The record of their conversation is very significant: “They found Jesus in the temple courts, sitting among the teachers of the law, listening to them and asking them questions. Everyone who heard Him was amazed at His understanding and His answers. When Joseph and Mary saw Him, they were amazed. His mother said to Him, ‘Son, why have you treated us like this? Your father and I have been anxiously searching for You.” (Luke 2:46-48)
Now if you are a parent or grandparent then you probably know exactly how Joseph and Mary were feeling and why they were so frustrated by this situation. Very likely their little family by this time had at least several children. Mark tells us Joseph and Mary had these other children after the birth of Jesus: “James, Joseph, Judas, Simon and sisters…” (Mark 6:3) Keeping a young family together in overcrowded Jerusalem during the Passover festival was no small task, and it had required at least 3 days for Joseph and Mary to realize young Jesus was not with the family and return to Jerusalem to search for Him. At first the response of Jesus to Mary’s question seems disrespectful: “Why were you searching for Me? Did you not know I had to be in My Father’s house?” (Luke 2:49)

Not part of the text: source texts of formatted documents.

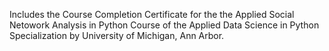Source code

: Includes the Course Completion Certificate for the the Applied Social Netowork Analysis in Python Course of the Applied Data Science in Python Specialization by University of Michigan, Ann Arbor.
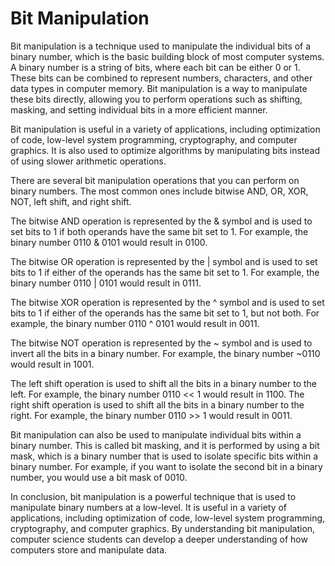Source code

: # Bit Manipulation

Bit manipulation is a technique used to manipulate the individual bits of a binary number, which is the basic building block of most computer systems. A binary number is a string of bits, where each bit can be either 0 or 1. These bits can be combined to represent numbers, characters, and other data types in computer memory. Bit manipulation is a way to manipulate these bits directly, allowing you to perform operations such as shifting, masking, and setting individual bits in a more efficient manner.

Bit manipulation is useful in a variety of applications, including optimization of code, low-level system programming, cryptography, and computer graphics. It is also used to optimize algorithms by manipulating bits instead of using slower arithmetic operations.

There are several bit manipulation operations that you can perform on binary numbers. The most common ones include bitwise AND, OR, XOR, NOT, left shift, and right shift.

The bitwise AND operation is represented by the & symbol and is used to set bits to 1 if both operands have the same bit set to 1. For example, the binary number 0110 & 0101 would result in 0100.

The bitwise OR operation is represented by the | symbol and is used to set bits to 1 if either of the operands has the same bit set to 1. For example, the binary number 0110 | 0101 would result in 0111.

The bitwise XOR operation is represented by the ^ symbol and is used to set bits to 1 if either of the operands has the same bit set to 1, but not both. For example, the binary number 0110 ^ 0101 would result in 0011.

The bitwise NOT operation is represented by the ~ symbol and is used to invert all the bits in a binary number. For example, the binary number ~0110 would result in 1001.

The left shift operation is used to shift all the bits in a binary number to the left. For example, the binary number 0110 << 1 would result in 1100. The right shift operation is used to shift all the bits in a binary number to the right. For example, the binary number 0110 >> 1 would result in 0011.

Bit manipulation can also be used to manipulate individual bits within a binary number. This is called bit masking, and it is performed by using a bit mask, which is a binary number that is used to isolate specific bits within a binary number. For example, if you want to isolate the second bit in a binary number, you would use a bit mask of 0010.

In conclusion, bit manipulation is a powerful technique that is used to manipulate binary numbers at a low-level. It is useful in a variety of applications, including optimization of code, low-level system programming, cryptography, and computer graphics. By understanding bit manipulation, computer science students can develop a deeper understanding of how computers store and manipulate data.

It’s very clear that 12-year-old Jesus fully understood WHO He was, Immanuel, and WHY He had come to live on earth as God incarnate. Luke simply gives us this evaluation of this moment: “They did not understand what He was saying to them.” (Luke 2:49) I’m sure that was equally true of Joseph and Mary, as it was of the learned teachers of the Law with whom young Jesus was discussing theology that day. But Jesus also knew His time had not yet come to begin living His earthly purpose, so the record says: “Jesus went to Nazareth with them and was obedient to them. But his mother treasured all these things in her heart. And Jesus grew in wisdom and stature and in favor with God and man.” (Luke 2:51,52)
That is the picture of what the next 18 years or so was like for Jesus, Mary and their family. This is also the last time Joseph is mentioned in the Bible; thus, we presume it’s possible Mary ended up being a single mother raising her family in Nazareth.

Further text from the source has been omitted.